#### EXERCISE MATERIALS

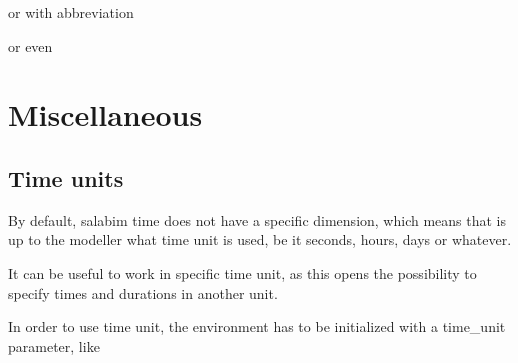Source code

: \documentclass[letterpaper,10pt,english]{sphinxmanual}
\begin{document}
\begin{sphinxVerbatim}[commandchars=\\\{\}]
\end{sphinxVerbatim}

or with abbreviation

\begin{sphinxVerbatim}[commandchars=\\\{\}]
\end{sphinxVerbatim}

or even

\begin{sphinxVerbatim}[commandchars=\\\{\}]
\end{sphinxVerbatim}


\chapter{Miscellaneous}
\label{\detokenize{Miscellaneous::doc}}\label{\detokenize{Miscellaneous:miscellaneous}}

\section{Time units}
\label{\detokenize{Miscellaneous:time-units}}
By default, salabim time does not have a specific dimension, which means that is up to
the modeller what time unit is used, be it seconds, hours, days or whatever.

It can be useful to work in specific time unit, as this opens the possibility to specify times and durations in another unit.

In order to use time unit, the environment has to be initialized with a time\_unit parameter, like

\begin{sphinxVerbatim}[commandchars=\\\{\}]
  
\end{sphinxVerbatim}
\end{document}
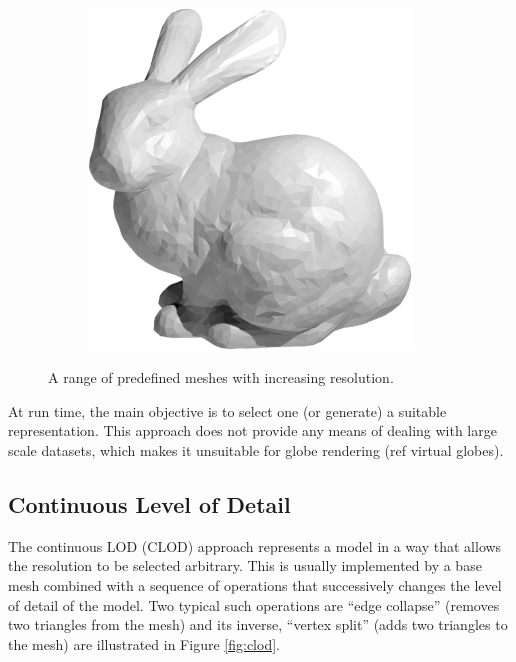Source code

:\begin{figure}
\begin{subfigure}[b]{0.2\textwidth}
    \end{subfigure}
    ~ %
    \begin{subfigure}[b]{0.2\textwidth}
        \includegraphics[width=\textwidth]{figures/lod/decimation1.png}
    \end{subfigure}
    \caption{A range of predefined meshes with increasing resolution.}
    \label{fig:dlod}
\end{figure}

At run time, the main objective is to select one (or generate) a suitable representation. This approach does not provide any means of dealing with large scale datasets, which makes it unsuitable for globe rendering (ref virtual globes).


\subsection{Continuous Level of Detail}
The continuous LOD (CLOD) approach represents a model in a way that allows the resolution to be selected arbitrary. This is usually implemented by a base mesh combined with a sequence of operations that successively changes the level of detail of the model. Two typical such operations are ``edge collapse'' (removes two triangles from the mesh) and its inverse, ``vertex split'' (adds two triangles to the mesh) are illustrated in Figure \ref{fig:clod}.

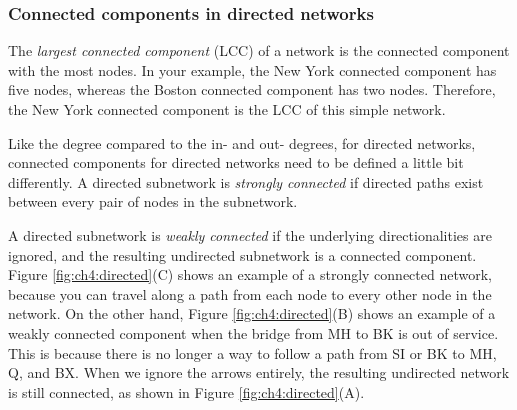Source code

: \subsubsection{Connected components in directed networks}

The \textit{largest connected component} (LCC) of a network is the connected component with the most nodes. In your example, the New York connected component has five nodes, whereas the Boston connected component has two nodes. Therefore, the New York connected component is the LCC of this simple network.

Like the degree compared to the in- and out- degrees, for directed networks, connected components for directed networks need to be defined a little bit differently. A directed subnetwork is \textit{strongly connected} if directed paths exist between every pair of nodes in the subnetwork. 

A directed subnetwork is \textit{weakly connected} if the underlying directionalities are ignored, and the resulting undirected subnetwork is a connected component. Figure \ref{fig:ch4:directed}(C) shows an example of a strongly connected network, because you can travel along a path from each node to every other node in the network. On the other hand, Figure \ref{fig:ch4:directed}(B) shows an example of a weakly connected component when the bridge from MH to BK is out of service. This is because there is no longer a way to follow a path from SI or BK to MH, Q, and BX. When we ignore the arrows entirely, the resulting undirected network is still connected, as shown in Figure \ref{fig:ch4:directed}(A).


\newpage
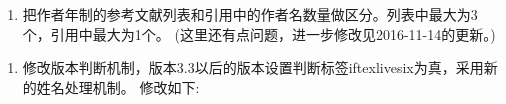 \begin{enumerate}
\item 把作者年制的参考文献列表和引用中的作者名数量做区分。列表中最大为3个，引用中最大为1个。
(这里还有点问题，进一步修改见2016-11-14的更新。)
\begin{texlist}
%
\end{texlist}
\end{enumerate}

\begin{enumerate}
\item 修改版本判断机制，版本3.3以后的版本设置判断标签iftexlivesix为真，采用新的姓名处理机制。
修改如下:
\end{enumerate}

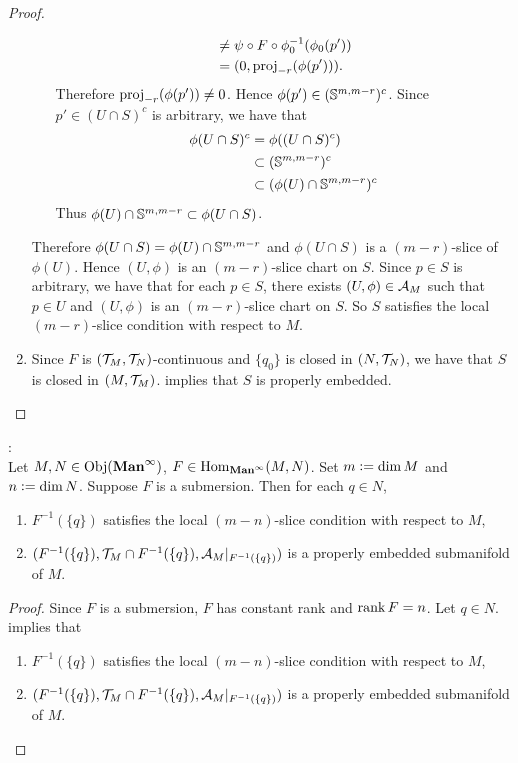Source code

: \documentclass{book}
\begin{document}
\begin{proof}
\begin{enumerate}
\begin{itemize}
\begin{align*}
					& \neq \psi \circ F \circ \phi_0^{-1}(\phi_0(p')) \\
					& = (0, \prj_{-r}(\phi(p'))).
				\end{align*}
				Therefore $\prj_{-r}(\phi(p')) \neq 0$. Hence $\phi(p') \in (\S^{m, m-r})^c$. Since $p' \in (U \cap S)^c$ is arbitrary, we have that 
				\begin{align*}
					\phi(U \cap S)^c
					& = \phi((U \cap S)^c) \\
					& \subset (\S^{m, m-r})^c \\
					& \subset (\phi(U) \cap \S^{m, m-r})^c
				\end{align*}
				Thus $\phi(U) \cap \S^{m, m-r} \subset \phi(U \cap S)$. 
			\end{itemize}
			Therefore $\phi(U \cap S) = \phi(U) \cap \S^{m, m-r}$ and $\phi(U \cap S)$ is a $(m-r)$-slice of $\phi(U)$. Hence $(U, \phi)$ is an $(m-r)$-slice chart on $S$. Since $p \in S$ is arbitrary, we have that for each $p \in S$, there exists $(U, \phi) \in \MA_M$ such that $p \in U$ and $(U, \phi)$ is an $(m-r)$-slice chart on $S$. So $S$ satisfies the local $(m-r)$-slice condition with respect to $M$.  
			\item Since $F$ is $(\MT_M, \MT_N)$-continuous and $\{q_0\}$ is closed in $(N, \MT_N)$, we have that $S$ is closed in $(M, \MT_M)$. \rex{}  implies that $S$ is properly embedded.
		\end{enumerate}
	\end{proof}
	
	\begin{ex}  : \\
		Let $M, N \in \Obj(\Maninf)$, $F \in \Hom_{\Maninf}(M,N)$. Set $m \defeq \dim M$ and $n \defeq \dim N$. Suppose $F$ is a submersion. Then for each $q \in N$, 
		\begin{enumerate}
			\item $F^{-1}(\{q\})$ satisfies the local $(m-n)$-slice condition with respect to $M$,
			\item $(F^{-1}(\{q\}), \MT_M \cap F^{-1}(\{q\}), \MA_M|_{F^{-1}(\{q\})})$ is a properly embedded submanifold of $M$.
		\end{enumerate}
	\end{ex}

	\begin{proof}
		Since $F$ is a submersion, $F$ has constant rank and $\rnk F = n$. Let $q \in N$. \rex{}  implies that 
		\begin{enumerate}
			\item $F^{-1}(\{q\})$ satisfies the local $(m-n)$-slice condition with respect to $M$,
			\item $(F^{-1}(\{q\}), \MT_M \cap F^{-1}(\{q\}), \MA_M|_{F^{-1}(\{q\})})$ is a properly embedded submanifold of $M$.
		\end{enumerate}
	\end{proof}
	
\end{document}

########
#### EXERCISE MATERIALS

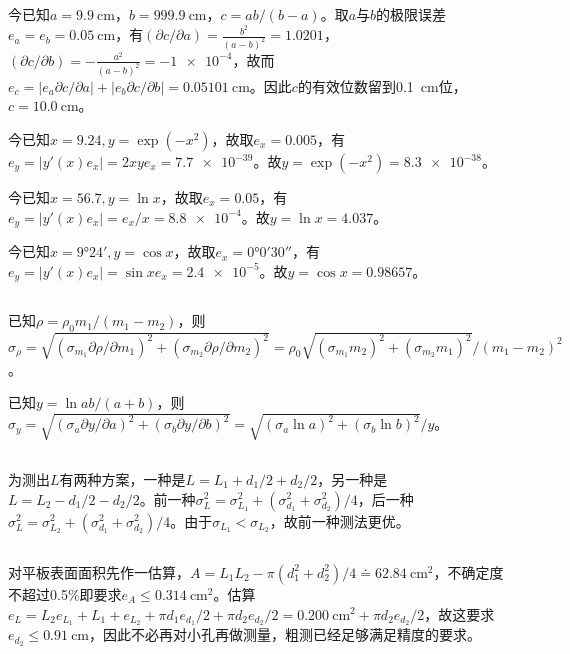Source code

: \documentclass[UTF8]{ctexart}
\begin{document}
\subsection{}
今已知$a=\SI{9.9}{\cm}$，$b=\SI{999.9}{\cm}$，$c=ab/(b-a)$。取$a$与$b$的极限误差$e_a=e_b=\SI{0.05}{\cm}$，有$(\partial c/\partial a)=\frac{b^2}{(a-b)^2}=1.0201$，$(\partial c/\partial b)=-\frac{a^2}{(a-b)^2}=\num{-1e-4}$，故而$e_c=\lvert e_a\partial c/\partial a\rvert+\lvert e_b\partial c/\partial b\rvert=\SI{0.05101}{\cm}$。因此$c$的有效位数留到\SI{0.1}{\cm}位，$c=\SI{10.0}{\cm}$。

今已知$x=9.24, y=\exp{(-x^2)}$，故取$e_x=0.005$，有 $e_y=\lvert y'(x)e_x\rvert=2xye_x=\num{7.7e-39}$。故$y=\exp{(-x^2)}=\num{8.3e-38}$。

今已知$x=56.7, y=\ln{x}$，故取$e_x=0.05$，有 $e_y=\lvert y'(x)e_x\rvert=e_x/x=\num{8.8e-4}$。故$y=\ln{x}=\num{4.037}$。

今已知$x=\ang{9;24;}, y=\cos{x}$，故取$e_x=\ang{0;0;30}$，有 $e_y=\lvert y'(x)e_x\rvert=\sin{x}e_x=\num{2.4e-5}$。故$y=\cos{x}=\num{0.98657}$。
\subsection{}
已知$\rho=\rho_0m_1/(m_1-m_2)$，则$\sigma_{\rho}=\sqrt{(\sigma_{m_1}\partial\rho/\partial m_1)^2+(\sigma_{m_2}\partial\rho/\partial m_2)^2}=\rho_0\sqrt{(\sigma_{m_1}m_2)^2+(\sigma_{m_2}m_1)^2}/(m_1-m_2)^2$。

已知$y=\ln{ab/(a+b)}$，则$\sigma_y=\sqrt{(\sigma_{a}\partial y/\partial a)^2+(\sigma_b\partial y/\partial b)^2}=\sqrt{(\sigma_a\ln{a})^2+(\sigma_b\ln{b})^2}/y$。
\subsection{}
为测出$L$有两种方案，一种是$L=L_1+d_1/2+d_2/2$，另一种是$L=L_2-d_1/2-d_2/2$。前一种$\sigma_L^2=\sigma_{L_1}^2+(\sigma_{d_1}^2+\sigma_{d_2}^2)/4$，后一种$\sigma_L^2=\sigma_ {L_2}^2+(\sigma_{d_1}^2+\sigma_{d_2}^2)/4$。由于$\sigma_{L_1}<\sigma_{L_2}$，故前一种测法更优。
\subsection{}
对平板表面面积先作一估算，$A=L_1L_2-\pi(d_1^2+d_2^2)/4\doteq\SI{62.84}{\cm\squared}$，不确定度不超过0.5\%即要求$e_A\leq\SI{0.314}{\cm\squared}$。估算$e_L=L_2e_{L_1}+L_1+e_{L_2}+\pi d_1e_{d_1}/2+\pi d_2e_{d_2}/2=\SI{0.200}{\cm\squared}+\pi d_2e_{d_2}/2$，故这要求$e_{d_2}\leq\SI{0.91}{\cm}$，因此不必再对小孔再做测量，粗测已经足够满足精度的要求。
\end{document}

########

### WORK ORDER
Looking at the data above, report how many of its lines include the word "Hence". The number alone is the answer.

### EXPECTED ANSWER
2